住宅市場においては、2018年4月-2018年9月の新設住宅着工数は前年同期比1.1%減(9月の季節調整済年率換算値94.3万戸)、新設戸建木造持家着工数は同0.5%減となり、当面横ばいで推移していくと考えられます。
このような状況のなか、当社は中期3ヵ年計画の2年目を迎え、「“業界最狂、ハピネス拡散”」のスローガンのもとBESSブランドの更なる成長に向けた施策を推進してまいりました。

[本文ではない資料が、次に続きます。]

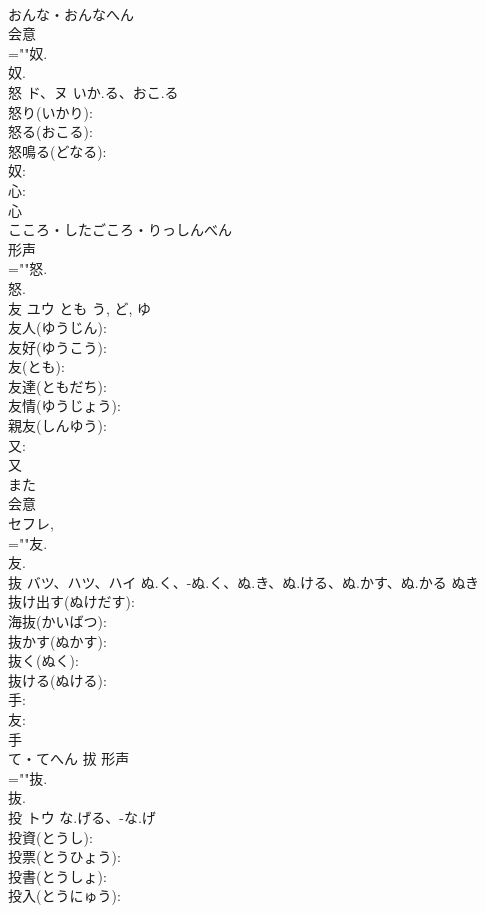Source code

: \documentclass[8pt]{extreport}
\begin{document}
\begin{CJK}{UTF8}{min}
\\	おんな・おんなへん	
\\	会意 
\\	=""奴.
\\	奴.
\\	怒	ド、ヌ	いか.る、おこ.る		
\\	怒り(いかり): 
\\	怒る(おこる): 
\\	怒鳴る(どなる): 
\\	奴: 
\\	心: 
\\	心	
\\	こころ・したごころ・りっしんべん	
\\	形声 
\\	=""怒.
\\	怒.
\\	友	ユウ	とも	う, ど, ゆ	
\\	友人(ゆうじん): 
\\	友好(ゆうこう): 
\\	友(とも): 
\\	友達(ともだち): 
\\	友情(ゆうじょう): 
\\	親友(しんゆう): 
\\	又: 
\\	又	
\\	また	
\\	会意 
\\	セフレ, 
\\	=""友.
\\	友.
\\	抜	バツ、ハツ、ハイ	ぬ.く、-ぬ.く、ぬ.き、ぬ.ける、ぬ.かす、ぬ.かる	ぬき	
\\	抜け出す(ぬけだす): 
\\	海抜(かいばつ): 
\\	抜かす(ぬかす): 
\\	抜く(ぬく): 
\\	抜ける(ぬける): 
\\	手: 
\\	友: 
\\	手	
\\	て・てへん	拔	形声 
\\	=""抜.
\\	抜.
\\	投	トウ	な.げる、-な.げ		
\\	投資(とうし): 
\\	投票(とうひょう): 
\\	投書(とうしょ): 
\\	投入(とうにゅう): 

\end{CJK}
\end{document}
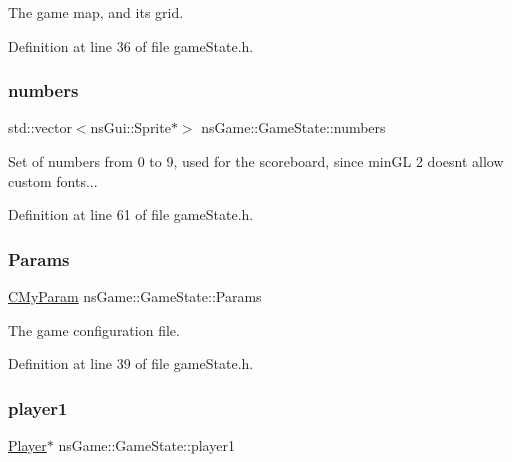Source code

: The game map, and its grid. 



Definition at line 36 of file game\+State.\+h.

\mbox{\label{classns_game_1_1_game_state_a0b870e02f74c266d4a03dbe9210f7678}} 
\subsubsection{\texorpdfstring{numbers}{numbers}}
{\footnotesize\ttfamily std\+::vector$<$ns\+Gui\+::\+Sprite$\ast$$>$ ns\+Game\+::\+Game\+State\+::numbers}



Set of numbers from 0 to 9, used for the scoreboard, since min\+GL 2 doesn\textquotesingle{}t allow custom fonts... 



Definition at line 61 of file game\+State.\+h.

\mbox{\label{classns_game_1_1_game_state_a972d8482f9ed69d536ff8c7927a8c290}} 
\subsubsection{\texorpdfstring{Params}{Params}}
{\footnotesize\ttfamily \hyperlink{struct_c_my_param}{C\+My\+Param} ns\+Game\+::\+Game\+State\+::\+Params}



The game configuration file. 



Definition at line 39 of file game\+State.\+h.

\mbox{\label{classns_game_1_1_game_state_aec14e8ba226edc828deabb6e6b276c70}} 
\subsubsection{\texorpdfstring{player1}{player1}}
{\footnotesize\ttfamily \hyperlink{classns_game_1_1_player}{Player}$\ast$ ns\+Game\+::\+Game\+State\+::player1}



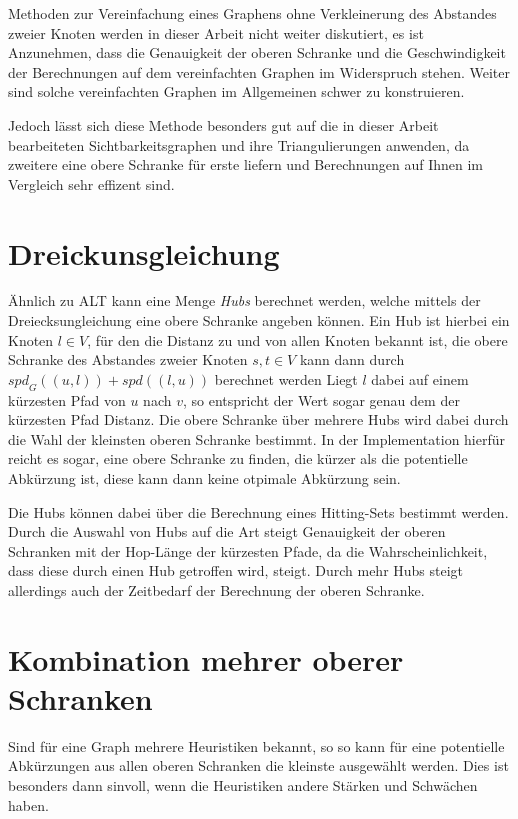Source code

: Methoden zur Vereinfachung eines Graphens ohne Verkleinerung des Abstandes zweier Knoten werden in dieser Arbeit nicht weiter diskutiert, es ist Anzunehmen, dass die Genauigkeit der oberen Schranke und die Geschwindigkeit der Berechnungen auf dem vereinfachten Graphen im Widerspruch stehen.
Weiter sind solche vereinfachten Graphen im Allgemeinen schwer zu konstruieren.

Jedoch lässt sich diese Methode besonders gut auf die in dieser Arbeit bearbeiteten Sichtbarkeitsgraphen und ihre Triangulierungen anwenden, da zweitere eine obere Schranke für erste liefern und Berechnungen auf Ihnen im Vergleich sehr effizent sind.

\section{Dreickunsgleichung}
Ähnlich zu ALT\cite{goldberg2005computing} kann eine Menge \emph{Hubs} berechnet werden, welche mittels der Dreiecksungleichung eine obere Schranke angeben können.
Ein Hub ist hierbei ein Knoten $l \in V$, für den die Distanz zu und von allen Knoten bekannt ist, die obere Schranke des Abstandes zweier Knoten $s, t \in V$ kann dann durch ${spd}_G ((u, l)) + {spd}((l, u))$ berechnet werden
Liegt $l$ dabei auf einem kürzesten Pfad von $u$ nach $v$, so entspricht der Wert sogar genau dem der kürzesten Pfad Distanz.
Die obere Schranke über mehrere Hubs wird dabei durch die Wahl der kleinsten oberen Schranke bestimmt.
In der Implementation hierfür reicht es sogar, eine obere Schranke zu finden, die kürzer als die potentielle Abkürzung ist, diese kann dann keine otpimale Abkürzung sein.

Die Hubs können dabei über die Berechnung eines Hitting-Sets bestimmt werden.
Durch die Auswahl von Hubs auf die Art steigt Genauigkeit der oberen Schranken mit der Hop-Länge der kürzesten Pfade, da die Wahrscheinlichkeit, dass diese durch einen Hub getroffen wird, steigt.
Durch mehr Hubs steigt allerdings auch der Zeitbedarf der Berechnung der oberen Schranke.

\section{Kombination mehrer oberer Schranken}
Sind für eine Graph mehrere Heuristiken bekannt, so so kann für eine potentielle Abkürzungen aus allen oberen Schranken die kleinste ausgewählt werden.
Dies ist besonders dann sinvoll, wenn die Heuristiken andere Stärken und Schwächen haben.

当社は、BESS事業をスタートさせて以来、ユーザー視点に立脚した経営に取り組み、住宅業界の常識に挑戦してきました。このような業界の「異端」とも言える姿勢を更に進化させる意味で、“最狂”を掲げています。“最狂”には、当社が理想とする「“狂”狷の道」(注)を進んでいくことで、多くの熱“狂”的とも言えるほどのBESSファンとともに大きく成長していきたいという思いを込めています。
中期経営計画においては、BESSのブランドミッションである「ユーザー・ハピネス」の更なる拡散を目指し、最終年度の2020年3月期において連結売上高200億円、営業利益率8%、ROE18%の達成に向けて、邁進します。

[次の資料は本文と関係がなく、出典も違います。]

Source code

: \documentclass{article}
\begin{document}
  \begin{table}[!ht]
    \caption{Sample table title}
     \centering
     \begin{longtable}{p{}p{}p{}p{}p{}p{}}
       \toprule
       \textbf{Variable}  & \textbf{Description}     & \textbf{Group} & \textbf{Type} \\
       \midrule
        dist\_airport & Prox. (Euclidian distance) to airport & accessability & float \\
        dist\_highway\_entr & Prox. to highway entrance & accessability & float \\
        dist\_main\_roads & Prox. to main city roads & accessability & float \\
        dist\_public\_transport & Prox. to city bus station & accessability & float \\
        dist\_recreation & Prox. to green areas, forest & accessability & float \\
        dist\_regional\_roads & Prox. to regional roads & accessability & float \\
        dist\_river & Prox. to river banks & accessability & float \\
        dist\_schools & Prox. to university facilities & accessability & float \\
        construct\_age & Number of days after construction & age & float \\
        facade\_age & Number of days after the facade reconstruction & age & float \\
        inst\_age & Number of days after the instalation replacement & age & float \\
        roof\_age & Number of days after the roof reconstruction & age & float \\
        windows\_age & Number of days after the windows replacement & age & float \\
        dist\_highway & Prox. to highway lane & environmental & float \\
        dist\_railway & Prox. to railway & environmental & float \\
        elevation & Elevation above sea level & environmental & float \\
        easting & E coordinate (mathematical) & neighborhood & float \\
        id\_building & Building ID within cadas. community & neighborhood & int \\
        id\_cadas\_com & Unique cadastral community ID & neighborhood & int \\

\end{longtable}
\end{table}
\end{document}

(注)狂狷(きょうけん):孔子の「論語」に由来し、狂者は進取の精神に富むいわば理想主義者、狷者は「できることでもやらないことがある」という強い信念の持ち主を意味し、当社では、理想を追い続け、意志を曲げないことを指しています。
昨年発生したカナダでの山火事・水害等の自然災害に端を発した原木供給の極端な減少や、米国や中国の旺盛な木材需要の影響により、BESSカントリーログハウスに必要な大口径の良材確保が難航し、納期遅延等でお客様や関係者の皆様に多大なご迷惑をお掛けしており、深くお詫び申しあげます。

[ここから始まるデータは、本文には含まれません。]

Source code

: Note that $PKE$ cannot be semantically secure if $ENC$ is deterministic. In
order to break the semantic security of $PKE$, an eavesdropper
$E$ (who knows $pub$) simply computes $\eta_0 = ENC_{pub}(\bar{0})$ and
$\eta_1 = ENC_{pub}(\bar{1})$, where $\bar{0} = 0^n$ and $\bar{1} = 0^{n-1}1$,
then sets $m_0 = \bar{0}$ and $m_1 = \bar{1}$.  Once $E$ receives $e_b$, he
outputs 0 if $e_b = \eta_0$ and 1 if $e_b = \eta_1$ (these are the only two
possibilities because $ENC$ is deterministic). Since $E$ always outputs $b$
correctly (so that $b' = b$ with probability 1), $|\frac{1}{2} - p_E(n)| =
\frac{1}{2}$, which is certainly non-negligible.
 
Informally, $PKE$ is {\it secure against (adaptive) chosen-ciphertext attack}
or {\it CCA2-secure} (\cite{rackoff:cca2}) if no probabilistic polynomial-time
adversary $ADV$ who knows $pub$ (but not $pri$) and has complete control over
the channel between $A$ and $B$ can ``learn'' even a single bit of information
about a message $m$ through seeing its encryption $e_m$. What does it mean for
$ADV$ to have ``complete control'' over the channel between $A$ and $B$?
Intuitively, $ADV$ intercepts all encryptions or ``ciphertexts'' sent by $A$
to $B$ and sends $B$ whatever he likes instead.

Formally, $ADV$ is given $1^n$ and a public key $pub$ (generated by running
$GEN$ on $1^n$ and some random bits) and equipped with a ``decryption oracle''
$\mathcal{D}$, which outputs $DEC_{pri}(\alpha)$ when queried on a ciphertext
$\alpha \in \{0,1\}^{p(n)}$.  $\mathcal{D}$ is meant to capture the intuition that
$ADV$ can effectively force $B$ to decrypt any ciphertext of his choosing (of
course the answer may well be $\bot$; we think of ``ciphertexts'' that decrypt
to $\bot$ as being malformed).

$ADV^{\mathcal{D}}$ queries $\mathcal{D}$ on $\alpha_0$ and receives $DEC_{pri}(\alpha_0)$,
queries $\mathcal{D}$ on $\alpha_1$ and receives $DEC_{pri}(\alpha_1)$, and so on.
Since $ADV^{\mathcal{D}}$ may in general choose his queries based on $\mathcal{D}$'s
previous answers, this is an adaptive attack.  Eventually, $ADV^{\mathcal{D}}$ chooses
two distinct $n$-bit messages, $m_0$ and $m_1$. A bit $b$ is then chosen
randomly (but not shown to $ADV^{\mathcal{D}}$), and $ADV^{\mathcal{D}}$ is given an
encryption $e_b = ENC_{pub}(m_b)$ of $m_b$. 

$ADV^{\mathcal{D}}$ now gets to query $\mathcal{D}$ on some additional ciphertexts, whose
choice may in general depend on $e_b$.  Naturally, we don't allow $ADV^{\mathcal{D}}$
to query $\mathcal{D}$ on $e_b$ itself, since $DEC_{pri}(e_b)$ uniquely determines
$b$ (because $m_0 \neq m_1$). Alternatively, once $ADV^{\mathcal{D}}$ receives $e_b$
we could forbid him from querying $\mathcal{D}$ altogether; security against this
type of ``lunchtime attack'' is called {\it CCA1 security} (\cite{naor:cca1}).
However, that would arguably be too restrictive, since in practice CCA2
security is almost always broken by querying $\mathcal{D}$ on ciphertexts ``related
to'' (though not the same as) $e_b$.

現在、材料確保及び生産体制の強化に、鋭意取り組んでおります。また、2018年4月よりカントリーログの国産材切替えを進めている最中のことでしたので、今回カナダ材にてご契約いただいているお客様にも、国産材への切替えをご案内しております。お客様及び関係者の皆様のご負担を一刻も早く解消できますように全力を尽くしております。
<営業活動の状況>A)「商品面」の取り組み
・開放的なオープンロフトとテラス、内外装の明るいカラーリングが魅力のG-LOG「ライラ」をキャンペーンモデルとして、2018年1月から6月まで販売しました。
・カントリーログハウスのコンセプトを深化させ、既存の「クールテイスト」と「ウォームテイスト」を1つにしました。シリーズ名を「カントリーログ」と改め、「ディープカントリー」を新コンセプトに、本質・本物志向でこだわりが強い、カントリースタイルを表現しました。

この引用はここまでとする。